EXERCISE DIRECTIONS: Everything from the line containing "needs of others." through the final line of the entries below should be repeated exactly, and nothing else.

§ §

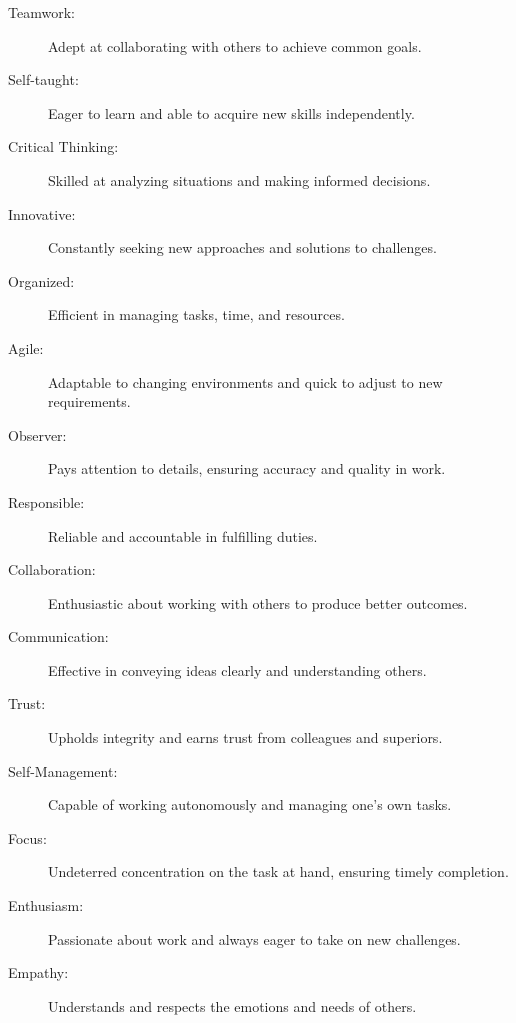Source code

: 
\begin{description}
    \item[Teamwork:] Adept at collaborating with others to achieve common goals.
    \item[Self-taught:] Eager to learn and able to acquire new skills independently.
    \item[Critical Thinking:] Skilled at analyzing situations and making informed decisions.
    \item[Innovative:] Constantly seeking new approaches and solutions to challenges.
    \item[Organized:] Efficient in managing tasks, time, and resources.
    \item[Agile:] Adaptable to changing environments and quick to adjust to new requirements.
    \item[Observer:] Pays attention to details, ensuring accuracy and quality in work.
    \item[Responsible:] Reliable and accountable in fulfilling duties.
    \item[Collaboration:] Enthusiastic about working with others to produce better outcomes.
    \item[Communication:] Effective in conveying ideas clearly and understanding others.
    \item[Trust:] Upholds integrity and earns trust from colleagues and superiors.
    \item[Self-Management:] Capable of working autonomously and managing one's own tasks.
    \item[Focus:] Undeterred concentration on the task at hand, ensuring timely completion.
    \item[Enthusiasm:] Passionate about work and always eager to take on new challenges.
    \item[Empathy:] Understands and respects the emotions and needs of others.
\end{description}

§ §

ANSWER SECTION:
    \item[Empathy:] Understands and respects the emotions and needs of others.
\end{description}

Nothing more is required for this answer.